*The problem*. Filter out every line below that lacks "them", and copy the rest.

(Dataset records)
>>>>>
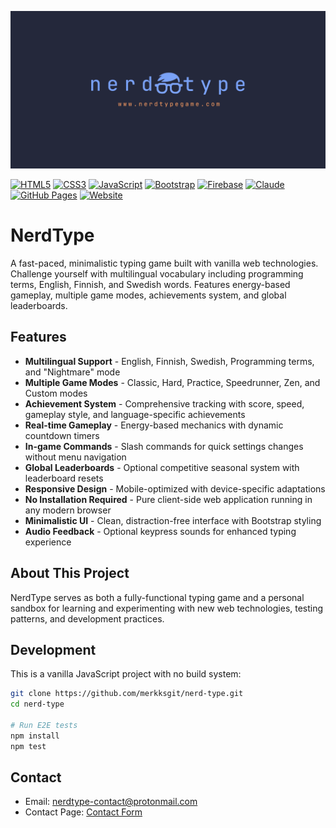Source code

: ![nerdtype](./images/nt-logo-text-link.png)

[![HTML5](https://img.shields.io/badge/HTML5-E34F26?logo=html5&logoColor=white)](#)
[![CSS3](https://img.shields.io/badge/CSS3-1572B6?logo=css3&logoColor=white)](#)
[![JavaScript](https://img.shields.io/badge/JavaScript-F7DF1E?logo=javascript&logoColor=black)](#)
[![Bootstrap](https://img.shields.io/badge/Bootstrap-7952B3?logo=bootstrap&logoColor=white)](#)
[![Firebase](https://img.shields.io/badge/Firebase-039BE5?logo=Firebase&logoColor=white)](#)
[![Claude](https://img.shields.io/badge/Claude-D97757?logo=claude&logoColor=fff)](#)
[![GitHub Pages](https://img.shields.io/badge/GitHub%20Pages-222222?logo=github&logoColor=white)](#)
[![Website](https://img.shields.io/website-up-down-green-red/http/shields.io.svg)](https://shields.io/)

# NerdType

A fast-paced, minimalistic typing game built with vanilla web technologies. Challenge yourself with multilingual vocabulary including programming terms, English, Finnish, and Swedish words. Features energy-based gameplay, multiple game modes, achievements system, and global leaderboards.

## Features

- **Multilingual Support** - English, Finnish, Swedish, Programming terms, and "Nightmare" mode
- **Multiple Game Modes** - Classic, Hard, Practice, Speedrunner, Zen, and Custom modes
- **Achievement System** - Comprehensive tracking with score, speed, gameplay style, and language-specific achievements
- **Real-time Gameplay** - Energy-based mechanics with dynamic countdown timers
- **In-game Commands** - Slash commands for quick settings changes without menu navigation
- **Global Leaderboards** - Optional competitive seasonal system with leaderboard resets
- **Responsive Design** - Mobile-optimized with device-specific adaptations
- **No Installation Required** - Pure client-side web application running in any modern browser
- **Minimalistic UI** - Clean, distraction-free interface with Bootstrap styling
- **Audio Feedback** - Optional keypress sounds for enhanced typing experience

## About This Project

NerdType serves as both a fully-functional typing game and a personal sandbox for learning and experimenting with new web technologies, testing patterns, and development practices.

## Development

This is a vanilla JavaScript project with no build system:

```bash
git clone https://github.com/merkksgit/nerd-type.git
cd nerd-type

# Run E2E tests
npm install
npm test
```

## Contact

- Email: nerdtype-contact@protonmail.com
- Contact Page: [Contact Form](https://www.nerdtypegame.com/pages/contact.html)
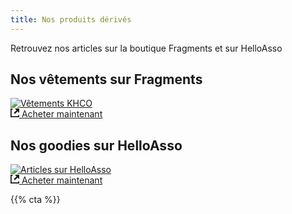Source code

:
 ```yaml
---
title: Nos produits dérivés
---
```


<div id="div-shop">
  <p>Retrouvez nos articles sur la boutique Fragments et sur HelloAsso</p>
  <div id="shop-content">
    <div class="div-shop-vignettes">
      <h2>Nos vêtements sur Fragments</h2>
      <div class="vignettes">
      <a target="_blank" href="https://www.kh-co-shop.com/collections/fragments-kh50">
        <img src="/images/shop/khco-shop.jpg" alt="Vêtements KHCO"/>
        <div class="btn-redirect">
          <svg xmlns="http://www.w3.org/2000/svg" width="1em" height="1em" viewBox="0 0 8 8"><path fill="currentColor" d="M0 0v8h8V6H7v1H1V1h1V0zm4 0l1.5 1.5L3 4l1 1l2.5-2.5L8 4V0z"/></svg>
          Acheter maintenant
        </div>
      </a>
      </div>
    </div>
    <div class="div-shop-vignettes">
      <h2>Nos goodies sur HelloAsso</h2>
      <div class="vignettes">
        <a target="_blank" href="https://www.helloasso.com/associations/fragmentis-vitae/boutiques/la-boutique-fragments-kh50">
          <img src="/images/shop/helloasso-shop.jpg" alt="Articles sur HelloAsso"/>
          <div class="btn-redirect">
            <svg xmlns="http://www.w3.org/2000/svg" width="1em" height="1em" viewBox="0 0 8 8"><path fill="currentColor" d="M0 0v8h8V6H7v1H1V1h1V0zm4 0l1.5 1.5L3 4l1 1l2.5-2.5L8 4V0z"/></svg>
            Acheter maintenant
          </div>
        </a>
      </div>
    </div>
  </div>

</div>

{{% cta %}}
<<<<<
>>>>>
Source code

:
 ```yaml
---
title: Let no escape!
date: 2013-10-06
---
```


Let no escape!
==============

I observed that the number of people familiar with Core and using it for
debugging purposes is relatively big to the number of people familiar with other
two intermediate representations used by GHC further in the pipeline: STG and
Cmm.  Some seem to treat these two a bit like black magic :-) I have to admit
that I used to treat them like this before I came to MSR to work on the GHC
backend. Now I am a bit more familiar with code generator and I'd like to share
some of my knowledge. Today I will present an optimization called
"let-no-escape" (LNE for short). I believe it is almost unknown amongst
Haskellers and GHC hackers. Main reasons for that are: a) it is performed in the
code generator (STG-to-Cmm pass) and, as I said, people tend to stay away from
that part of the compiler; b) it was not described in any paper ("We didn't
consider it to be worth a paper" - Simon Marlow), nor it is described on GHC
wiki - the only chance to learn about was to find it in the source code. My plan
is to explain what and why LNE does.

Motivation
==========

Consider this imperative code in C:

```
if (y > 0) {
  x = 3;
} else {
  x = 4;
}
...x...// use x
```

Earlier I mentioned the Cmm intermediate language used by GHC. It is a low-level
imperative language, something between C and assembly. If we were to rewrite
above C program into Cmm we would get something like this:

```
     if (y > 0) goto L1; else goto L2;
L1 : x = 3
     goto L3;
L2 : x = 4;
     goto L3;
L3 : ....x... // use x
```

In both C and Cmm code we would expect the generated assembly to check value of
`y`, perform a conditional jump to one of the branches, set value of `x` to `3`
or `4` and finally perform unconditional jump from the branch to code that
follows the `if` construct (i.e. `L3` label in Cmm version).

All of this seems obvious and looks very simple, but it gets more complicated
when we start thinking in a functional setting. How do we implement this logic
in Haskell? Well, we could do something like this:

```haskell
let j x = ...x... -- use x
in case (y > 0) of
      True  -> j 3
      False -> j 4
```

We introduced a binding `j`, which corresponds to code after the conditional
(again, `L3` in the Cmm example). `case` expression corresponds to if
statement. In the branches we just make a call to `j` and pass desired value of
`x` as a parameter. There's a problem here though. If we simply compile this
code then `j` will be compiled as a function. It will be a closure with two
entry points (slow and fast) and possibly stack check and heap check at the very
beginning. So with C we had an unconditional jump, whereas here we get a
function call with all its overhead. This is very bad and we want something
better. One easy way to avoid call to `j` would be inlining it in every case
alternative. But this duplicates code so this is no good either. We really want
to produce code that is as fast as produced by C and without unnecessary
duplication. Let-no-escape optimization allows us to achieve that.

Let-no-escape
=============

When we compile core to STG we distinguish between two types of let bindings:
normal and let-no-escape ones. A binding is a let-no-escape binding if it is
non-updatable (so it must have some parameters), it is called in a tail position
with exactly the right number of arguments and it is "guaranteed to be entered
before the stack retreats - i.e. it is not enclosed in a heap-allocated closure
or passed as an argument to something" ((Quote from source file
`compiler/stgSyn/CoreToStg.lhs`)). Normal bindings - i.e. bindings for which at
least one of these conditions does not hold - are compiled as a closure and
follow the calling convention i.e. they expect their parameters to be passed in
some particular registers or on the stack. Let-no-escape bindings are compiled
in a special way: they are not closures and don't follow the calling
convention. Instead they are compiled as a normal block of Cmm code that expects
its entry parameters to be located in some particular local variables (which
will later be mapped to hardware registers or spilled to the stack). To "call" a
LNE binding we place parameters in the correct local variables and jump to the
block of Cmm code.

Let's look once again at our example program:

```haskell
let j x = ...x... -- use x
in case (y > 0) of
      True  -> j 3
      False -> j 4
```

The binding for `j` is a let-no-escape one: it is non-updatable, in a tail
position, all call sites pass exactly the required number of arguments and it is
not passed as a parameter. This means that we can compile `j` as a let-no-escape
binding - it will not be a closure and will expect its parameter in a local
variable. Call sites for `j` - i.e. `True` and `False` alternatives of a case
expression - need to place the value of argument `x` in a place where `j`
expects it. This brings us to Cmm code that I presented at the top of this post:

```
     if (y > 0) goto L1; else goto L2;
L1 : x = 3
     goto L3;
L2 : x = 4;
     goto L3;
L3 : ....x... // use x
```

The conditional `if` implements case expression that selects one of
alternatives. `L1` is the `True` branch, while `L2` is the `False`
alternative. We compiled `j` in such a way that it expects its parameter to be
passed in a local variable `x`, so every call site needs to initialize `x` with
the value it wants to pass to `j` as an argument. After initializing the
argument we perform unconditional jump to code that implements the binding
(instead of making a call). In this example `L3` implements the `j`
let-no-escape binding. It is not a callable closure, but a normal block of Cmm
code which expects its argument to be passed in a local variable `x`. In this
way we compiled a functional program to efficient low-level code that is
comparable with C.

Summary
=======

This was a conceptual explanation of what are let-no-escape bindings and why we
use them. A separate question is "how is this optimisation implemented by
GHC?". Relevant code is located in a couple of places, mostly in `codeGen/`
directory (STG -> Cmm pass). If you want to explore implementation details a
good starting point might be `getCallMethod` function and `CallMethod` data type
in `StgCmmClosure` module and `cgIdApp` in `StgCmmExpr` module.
<<<<<
*Task result*.
that I used to treat them like this before I came to MSR to work on the GHC
use them. A separate question is "how is this optimisation implemented by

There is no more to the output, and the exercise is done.